Reproducing the results of "The Three Types Of Adam Sandler Movies" on FiveThirtyEight: http://fivethirtyeight.com/datalab/the-three-types-of-adam-sandler-movies/

## Versions

In [1]:
import sys
sys.version_info

sys.version_info(major=3, minor=4, micro=3, releaselevel='final', serial=0)

In [2]:
import requests
requests.__version__

'2.6.2'

In [3]:
import bs4
from bs4 import BeautifulSoup
bs4.__version__

'4.3.2'

In [4]:
import numpy as np
np.__version__

'1.9.2'

In [5]:
import pandas as pd
pd.__version__

'0.16.0'

In [6]:
from sklearn.cluster import KMeans

import sklearn
sklearn.__version__

'0.16.1'

In [7]:
import bokeh.plotting as plt
from bokeh.models import HoverTool
plt.output_notebook()

import bokeh
bokeh.__version__

'0.8.2'

## Getting Data

Original article is based on [Rotten Tomatoes](http://www.rottentomatoes.com/celebrity/adam_sandler/) for ratings and [Opus Data](http://www.opusdata.com) for the Box Office Gross.

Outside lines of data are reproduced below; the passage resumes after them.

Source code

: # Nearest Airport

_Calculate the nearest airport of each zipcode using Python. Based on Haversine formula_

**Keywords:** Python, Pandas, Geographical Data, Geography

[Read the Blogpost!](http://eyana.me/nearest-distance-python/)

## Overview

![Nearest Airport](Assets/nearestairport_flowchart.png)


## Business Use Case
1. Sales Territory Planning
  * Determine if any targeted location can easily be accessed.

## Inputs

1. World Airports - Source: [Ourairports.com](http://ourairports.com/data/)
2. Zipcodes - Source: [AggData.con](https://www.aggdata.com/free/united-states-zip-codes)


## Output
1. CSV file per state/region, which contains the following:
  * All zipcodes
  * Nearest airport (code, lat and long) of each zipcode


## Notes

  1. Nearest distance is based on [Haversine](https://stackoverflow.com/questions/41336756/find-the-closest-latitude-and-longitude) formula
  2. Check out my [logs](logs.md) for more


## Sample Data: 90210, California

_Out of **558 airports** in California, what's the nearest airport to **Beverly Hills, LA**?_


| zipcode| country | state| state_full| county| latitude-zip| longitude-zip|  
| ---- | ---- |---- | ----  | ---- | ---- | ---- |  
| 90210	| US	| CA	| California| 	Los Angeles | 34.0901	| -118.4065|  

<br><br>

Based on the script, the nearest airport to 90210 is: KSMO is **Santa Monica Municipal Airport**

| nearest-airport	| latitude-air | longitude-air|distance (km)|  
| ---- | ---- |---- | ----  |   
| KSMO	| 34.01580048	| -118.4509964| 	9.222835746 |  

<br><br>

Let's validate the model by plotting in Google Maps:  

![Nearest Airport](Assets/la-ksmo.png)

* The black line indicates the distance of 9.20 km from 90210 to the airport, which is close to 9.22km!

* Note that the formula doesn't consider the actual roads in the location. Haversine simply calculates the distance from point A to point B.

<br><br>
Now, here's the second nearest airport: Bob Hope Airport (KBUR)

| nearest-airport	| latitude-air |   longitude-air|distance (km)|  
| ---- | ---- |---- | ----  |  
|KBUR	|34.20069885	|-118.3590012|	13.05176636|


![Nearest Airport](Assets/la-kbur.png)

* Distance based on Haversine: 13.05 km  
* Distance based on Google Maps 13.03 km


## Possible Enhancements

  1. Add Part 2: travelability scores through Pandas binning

The second one is behind a paywall so it was replaced it with the same the Box Office data on Rotten Tomatoes.

We get the html from rottern tomatoes and pass it to beautiful soup so we can extract the content we want.
Then we used [selector gadget](http://selectorgadget.com/) to get the CSS selector of the table that we can pass to pandas and they will return a nice DataFrame.

In [8]:
def get_soup(url):
    r = requests.get(url)
    return BeautifulSoup(r.text, 'html5lib')

In [9]:
rotten_sandler_url = 'http://www.rottentomatoes.com/celebrity/adam_sandler/'

In [10]:
soup = get_soup(rotten_sandler_url)

In [11]:
films_table = str(soup.select('#filmography_box table:first-child')[0])

In [12]:
rotten = pd.read_html(films_table)[0]

In [13]:
rotten.head()

Unnamed: 0,RATING,TITLE,CREDIT,BOX OFFICE,YEAR
0,,Hello Ghost,Actor Producer,--,2015
1,9%,The Cobbler,Max Simkin,--,2015
2,,Pixels,Producer Screenwriter Sam Brenner,--,2015
3,,Candy Land,Actor,--,2015
4,6%,Paul Blart: Mall Cop 2,Producer,$43.2M,2015


We convert the "Rating" and "Box Office" columns to numeric values with some simple transformations removing some text characters and also replacing empty values with `numpy.nan`.

In [14]:
rotten.RATING = rotten.RATING.str.replace('%', '').astype(float)

In [15]:
rotten['BOX OFFICE'] = rotten['BOX OFFICE'].str.replace('$', '').str.replace('M', '').str.replace('-', '0')
rotten['BOX OFFICE'] = rotten['BOX OFFICE'].astype(float)

In [16]:
rotten.loc[rotten['BOX OFFICE'] == 0, ['BOX OFFICE']] = np.nan

In [17]:
rotten.head()

Unnamed: 0,RATING,TITLE,CREDIT,BOX OFFICE,YEAR
0,,Hello Ghost,Actor Producer,,2015
1,9.0,The Cobbler,Max Simkin,,2015
2,,Pixels,Producer Screenwriter Sam Brenner,,2015
3,,Candy Land,Actor,,2015
4,6.0,Paul Blart: Mall Cop 2,Producer,43.2,2015


In [18]:
rotten = rotten.set_index('TITLE')

We finaly save the dataset.

In [19]:
rotten.to_csv('rotten.csv')

## Chart

This is the original chart for comparison

In [20]:
from IPython.display import Image

In [21]:
Image(url='https://espnfivethirtyeight.files.wordpress.com/2015/04/hickey-datalab-sandler.png?w=610&h=634')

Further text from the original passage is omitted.